This form inspires both fear and great respect because he is a blood-drinking deity of death and destruction. On the other hand, this deity can also bestow grace to alleviate suffering and sickness. In the city of Kathmandu, there are many forms of Phra Bhairava. Some are made of bronze and some of stone. Some are full statues and some depict only the head. He is usually depicted with bulging eyes, extended tongue and tusks. When Professor Mattani Rutnin went to India to research the art of dance, her archeologist friend bought a small three inch copper statue called a Phra Kan Bhairava. This is a dark and wrathful [tamasic] form of Śiva. And many artists and dancers worship him. In the Indian theogeny there are eight major types of Bhairavas. [i]
Phra Bhairava has a direct relationship to dance. This form originates a particular dance called Vichitra Tāṇḍava.[ii] This is a marvelous dance as it depicts the 108 gestures of Phra Śiva. As mentioned earlier, in India, Phra Bhairava is worshiped especially by artisans in association with sacred rivers, such as the Ganges, and rivers in the region of Orissa, such as the Mahanadi. This cult is especially strong in the region of Banaras [Varanasi]. The worship of this image protects from misfortune and bestows grace to cure illness. In the temple of Phra Suriyathep[iii] at Konark in the present state of Orissa there is a statue of Phra Bhairava which is very beautiful and elegant. It is mixture of Bhairava and Suriyathep. The name of this statue is Mārttāṇḍa-Bhairava. He is a deity of darkness and death. The rituals connected to this deity are always conducted after sunset. The name Mārttāṇḍa means sunset.[iv] His body is black and nude. He has three faces and has a third eye on the forehead. His mouth is in the form of a grimace-like smile and he has short blunt tusks. The mouth is in fact like our own image Phra Phirap. He wears a garland of skulls, and wears anklets and bracelets. He has six arms (but two are broken). In one of his right hands he holds a trident, in another he holds a lasso. And in another he holds a skull bowl [kapāla], which can hold either a poison or a cure, since he is the one to not only cause sickness and death but also provide cures and give life. In one left hand he holds small drum called a ban daw [damāru]. His dancing position represents a dance called the Silapa Sirahatta. This dance involves one leg bent and one leg raised. When I saw this dance I began to suspect that Phra Phirap is directly connected to Phra Bhairava and Phra Śiva Natarat [Naṭarāja, the famous dancing image of Śiva]. [v]

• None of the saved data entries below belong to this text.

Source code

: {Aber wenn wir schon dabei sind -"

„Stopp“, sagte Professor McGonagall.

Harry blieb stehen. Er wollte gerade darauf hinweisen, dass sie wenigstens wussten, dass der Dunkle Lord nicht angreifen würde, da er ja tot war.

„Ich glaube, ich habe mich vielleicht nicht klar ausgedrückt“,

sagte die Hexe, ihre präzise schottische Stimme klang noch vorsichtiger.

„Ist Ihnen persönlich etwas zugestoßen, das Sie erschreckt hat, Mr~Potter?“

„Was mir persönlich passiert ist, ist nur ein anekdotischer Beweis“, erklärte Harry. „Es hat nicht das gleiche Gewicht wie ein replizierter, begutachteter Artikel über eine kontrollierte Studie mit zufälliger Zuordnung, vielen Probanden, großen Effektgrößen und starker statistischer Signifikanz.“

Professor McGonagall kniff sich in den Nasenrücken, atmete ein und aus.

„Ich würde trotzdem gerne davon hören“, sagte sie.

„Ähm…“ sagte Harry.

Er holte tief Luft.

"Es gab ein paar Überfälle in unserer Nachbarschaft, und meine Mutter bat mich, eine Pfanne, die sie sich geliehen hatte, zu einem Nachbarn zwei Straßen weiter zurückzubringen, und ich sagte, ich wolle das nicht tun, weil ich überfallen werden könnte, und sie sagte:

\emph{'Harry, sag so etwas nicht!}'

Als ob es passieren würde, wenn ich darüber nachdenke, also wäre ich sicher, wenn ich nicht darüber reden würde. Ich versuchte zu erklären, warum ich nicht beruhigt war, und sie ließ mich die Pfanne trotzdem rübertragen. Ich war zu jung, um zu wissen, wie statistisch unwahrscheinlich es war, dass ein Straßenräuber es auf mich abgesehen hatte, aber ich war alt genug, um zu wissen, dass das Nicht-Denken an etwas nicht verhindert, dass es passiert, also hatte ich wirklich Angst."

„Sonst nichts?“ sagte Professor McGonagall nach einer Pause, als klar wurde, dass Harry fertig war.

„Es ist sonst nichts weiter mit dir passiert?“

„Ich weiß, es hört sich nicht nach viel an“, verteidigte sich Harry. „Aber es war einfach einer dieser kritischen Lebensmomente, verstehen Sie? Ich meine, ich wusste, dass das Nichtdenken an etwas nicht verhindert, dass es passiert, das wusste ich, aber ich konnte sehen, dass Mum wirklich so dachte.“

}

The person who dances the na phat, is not depicting the dance of a normal yak but the dance of a great deity, the same as the dance of the Phra Śiva Naṭarāja. It is not merely for purpose of artistic beauty, but also involves the more profound themes of life and death. This is evidence of the dark sacredness of the dance of Phra Phirap.
[i] T. A. Gopinatha Rao, in his work
Elements of Hindu Iconography, vol 2, part 1, writes:
… Bhairava’s aspect has eight different forms, named Asitāṇga, Ruru, Chaṇḍa, Krōdha, Unmatta-Bhairava, Kāpāla, Bhīshaṇa and Saṁhāra. Each one of these forms is divided further into eight subordinate forms, thus making sixty-four in all.” (Rao, p. 180)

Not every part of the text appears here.